A direção e o roteiro delicados de Tamara Jenkins (de A Família Savage, outro belo estudo das relações familiares) dão uma dimensão extraordinariamente pungente aos esforços cada vez mais dolorosos de Richard e Rachel para serem pais. Desde os rituais rotineiros de médicos e hospitais para sugerir conforto e descontração aos pacientes, que só conseguem soar indiferentes e mecânicos, às pequenas e magníficas cenas em que o casal deixa escapar ressentimentos e divergências que mostram o quanto esse projeto, ou obsessão, vem custando a todos os demais departamentos da vida dos dois, Mais uma Chance é um exame franco e cheio de observações ferinas sobre a vida contemporânea, dos subterfúgios bem-educados que sustentam essa arquitetura frágil chamada casamento às dificuldades e ao preço ainda alto de se perseguir uma carreira nas artes – mas colorido por uma ternura e uma empatia bem-humorada para com os pequenos martírios e frustrações do casal, que parecem muito com os que todos nós vivemos, ou provavelmente iremos viver, em algum momento da vida.

Os diálogos são magníficos, e conduzidos por um elenco de sonho, cada ator talhado para habitar e dar a exata dimensão humana de seu personagem – ainda assim, a dupla formada por Hahn e Giamatti, acrescida por Carter da metade em diante, faz um trabalho tão sutil, tão perfeito em sua dosagem de tristeza e humor, leveza e acidez, que eu só posso chamar de milagroso. Como é bom, aliás, ver atores desse porte em oportunidades à altura dos seus talentos – só Giamatti e, talvez, Bill Murray, saberiam comunicar tão bem esse desespero quieto, essa amargura delicada desses personagens frustrados pela vida, mas ainda românticos e idealistas. E como é bom, também, ver John Carroll Lynch, um ótimo ator relegado a papéis insignificantes em centenas de filmes, podendo nos relembrar o seu enorme talento num papel mais substancial.
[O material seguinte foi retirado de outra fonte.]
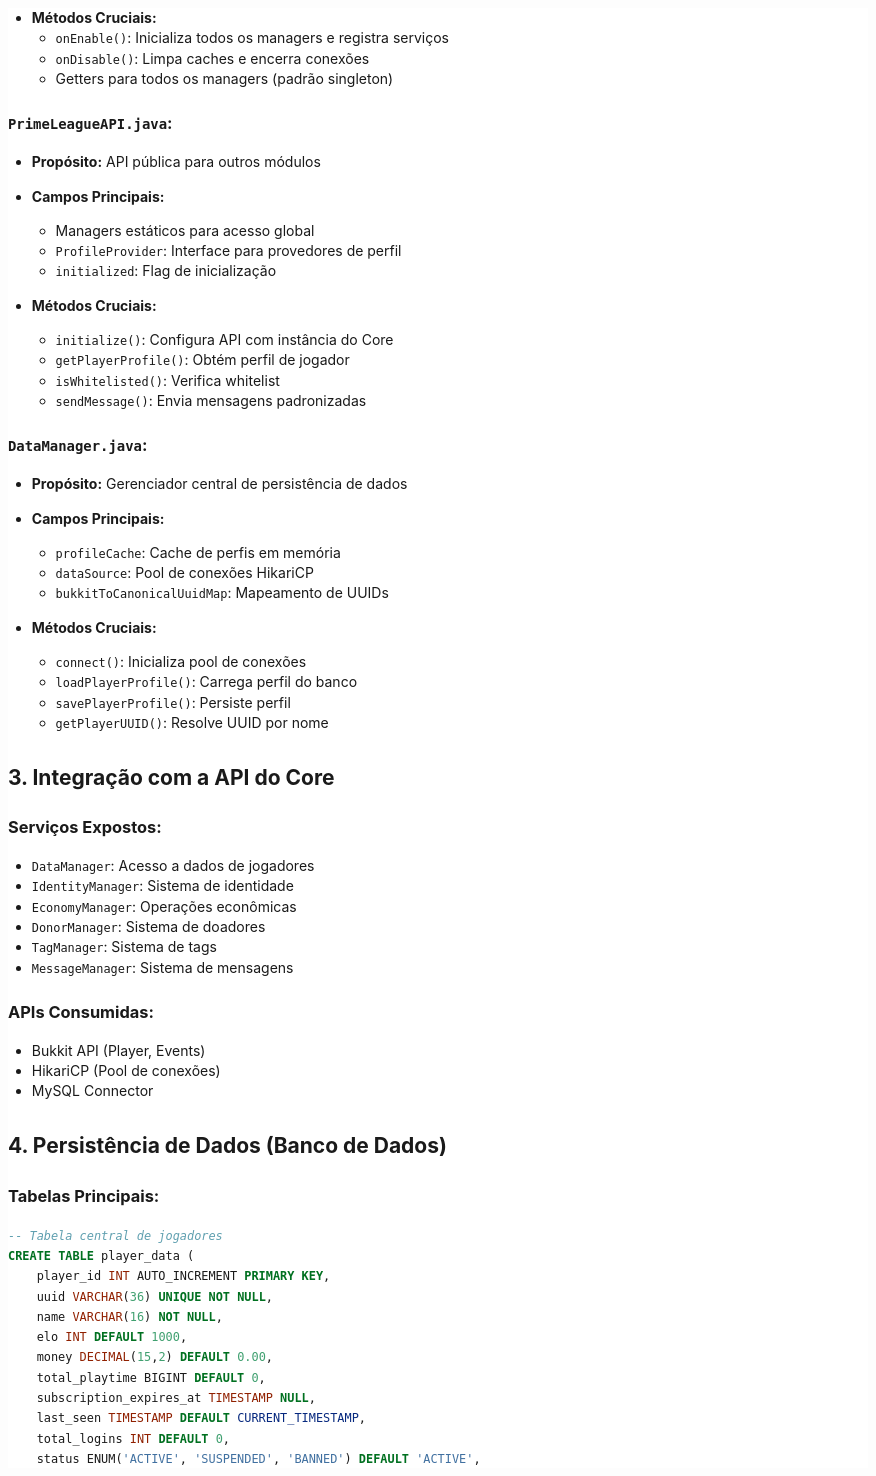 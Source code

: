 - **Métodos Cruciais:**
  - `onEnable()`: Inicializa todos os managers e registra serviços
  - `onDisable()`: Limpa caches e encerra conexões
  - Getters para todos os managers (padrão singleton)

### **`PrimeLeagueAPI.java`**:
- **Propósito:** API pública para outros módulos
- **Campos Principais:**
  - Managers estáticos para acesso global
  - `ProfileProvider`: Interface para provedores de perfil
  - `initialized`: Flag de inicialização

- **Métodos Cruciais:**
  - `initialize()`: Configura API com instância do Core
  - `getPlayerProfile()`: Obtém perfil de jogador
  - `isWhitelisted()`: Verifica whitelist
  - `sendMessage()`: Envia mensagens padronizadas

### **`DataManager.java`**:
- **Propósito:** Gerenciador central de persistência de dados
- **Campos Principais:**
  - `profileCache`: Cache de perfis em memória
  - `dataSource`: Pool de conexões HikariCP
  - `bukkitToCanonicalUuidMap`: Mapeamento de UUIDs

- **Métodos Cruciais:**
  - `connect()`: Inicializa pool de conexões
  - `loadPlayerProfile()`: Carrega perfil do banco
  - `savePlayerProfile()`: Persiste perfil
  - `getPlayerUUID()`: Resolve UUID por nome

## 3. Integração com a API do Core

### **Serviços Expostos:**
- `DataManager`: Acesso a dados de jogadores
- `IdentityManager`: Sistema de identidade
- `EconomyManager`: Operações econômicas
- `DonorManager`: Sistema de doadores
- `TagManager`: Sistema de tags
- `MessageManager`: Sistema de mensagens

### **APIs Consumidas:**
- Bukkit API (Player, Events)
- HikariCP (Pool de conexões)
- MySQL Connector

## 4. Persistência de Dados (Banco de Dados)

### **Tabelas Principais:**
```sql
-- Tabela central de jogadores
CREATE TABLE player_data (
    player_id INT AUTO_INCREMENT PRIMARY KEY,
    uuid VARCHAR(36) UNIQUE NOT NULL,
    name VARCHAR(16) NOT NULL,
    elo INT DEFAULT 1000,
    money DECIMAL(15,2) DEFAULT 0.00,
    total_playtime BIGINT DEFAULT 0,
    subscription_expires_at TIMESTAMP NULL,
    last_seen TIMESTAMP DEFAULT CURRENT_TIMESTAMP,
    total_logins INT DEFAULT 0,
    status ENUM('ACTIVE', 'SUSPENDED', 'BANNED') DEFAULT 'ACTIVE',
```
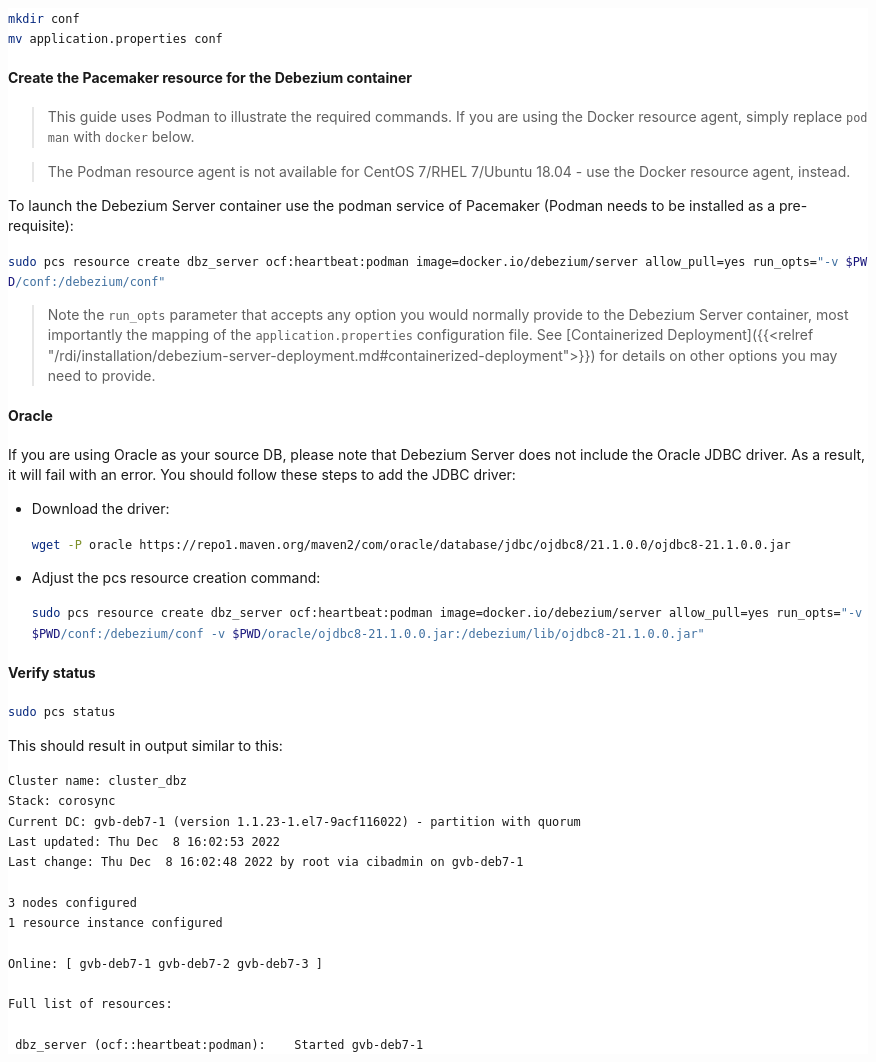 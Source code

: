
 ```bash
mkdir conf
mv application.properties conf
```

#### Create the Pacemaker resource for the Debezium container

> This guide uses Podman to illustrate the required commands. If you are using the Docker resource agent, simply replace `podman` with `docker` below.

> The Podman resource agent is not available for CentOS 7/RHEL 7/Ubuntu 18.04 - use the Docker resource agent, instead.

To launch the Debezium Server container use the podman service of Pacemaker (Podman needs to be installed as a pre-requisite):

```bash
sudo pcs resource create dbz_server ocf:heartbeat:podman image=docker.io/debezium/server allow_pull=yes run_opts="-v $PWD/conf:/debezium/conf"
```

> Note the `run_opts` parameter that accepts any option you would normally provide to the Debezium Server container, most importantly the mapping of the `application.properties` configuration file. See [Containerized Deployment]({{<relref "/rdi/installation/debezium-server-deployment.md#containerized-deployment">}}) for details on other options you may need to provide.

#### Oracle

If you are using Oracle as your source DB, please note that Debezium Server does not include the Oracle JDBC driver. As a result, it will fail with an error. You should follow these steps to add the JDBC driver:

- Download the driver:

  ```bash
  wget -P oracle https://repo1.maven.org/maven2/com/oracle/database/jdbc/ojdbc8/21.1.0.0/ojdbc8-21.1.0.0.jar
  ```

- Adjust the pcs resource creation command:

  ```bash
  sudo pcs resource create dbz_server ocf:heartbeat:podman image=docker.io/debezium/server allow_pull=yes run_opts="-v $PWD/conf:/debezium/conf -v $PWD/oracle/ojdbc8-21.1.0.0.jar:/debezium/lib/ojdbc8-21.1.0.0.jar"
  ```

#### Verify status

```bash
sudo pcs status
```

This should result in output similar to this:

```shell
Cluster name: cluster_dbz
Stack: corosync
Current DC: gvb-deb7-1 (version 1.1.23-1.el7-9acf116022) - partition with quorum
Last updated: Thu Dec  8 16:02:53 2022
Last change: Thu Dec  8 16:02:48 2022 by root via cibadmin on gvb-deb7-1

3 nodes configured
1 resource instance configured

Online: [ gvb-deb7-1 gvb-deb7-2 gvb-deb7-3 ]

Full list of resources:

 dbz_server	(ocf::heartbeat:podman):	Started gvb-deb7-1

```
Com a fotografia cheia de ótimas sacadas visuais de Christos Voudouris, mais a edição atenta ao timing exato que pedem as cenas cômicas e dramáticas (há ainda as tragicômicas), está formado um pacote fabuloso, muito mais merecedor do seu Netflix and chill do fim de semana do que a nova bobagem de Adam Sandler.
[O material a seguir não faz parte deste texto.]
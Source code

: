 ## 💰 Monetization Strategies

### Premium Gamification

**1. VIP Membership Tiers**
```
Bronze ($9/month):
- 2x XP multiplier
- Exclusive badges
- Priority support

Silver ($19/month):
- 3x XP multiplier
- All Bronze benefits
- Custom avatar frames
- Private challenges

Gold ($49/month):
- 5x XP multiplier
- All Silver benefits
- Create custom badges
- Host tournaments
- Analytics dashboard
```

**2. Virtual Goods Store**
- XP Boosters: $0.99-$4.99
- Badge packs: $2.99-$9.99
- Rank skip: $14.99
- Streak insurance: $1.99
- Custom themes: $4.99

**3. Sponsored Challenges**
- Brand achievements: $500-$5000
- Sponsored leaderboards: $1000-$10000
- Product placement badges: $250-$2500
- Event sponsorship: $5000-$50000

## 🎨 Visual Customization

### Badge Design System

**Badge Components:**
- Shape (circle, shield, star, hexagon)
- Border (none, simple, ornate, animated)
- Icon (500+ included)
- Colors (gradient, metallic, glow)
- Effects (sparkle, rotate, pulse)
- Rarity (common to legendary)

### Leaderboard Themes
Por tudo isso, fica um apelo deste escriba pra que, caso esse filme apareça na sua lista de sugestões, que você não caia naquelas desconfianças lá do começo do texto – “pô, dois atores ‘velhos’, um filme chato sobre pessoas que tentam ter filhos, gente branca e remediada, etc.” – e dê uma chance a uma das melhores obras de ficção a ganhar as telas em 2018: um filme que, para se apreciar, basta se permitir conhecer e saborear sem pressa essa iguaria chamada grande cinema.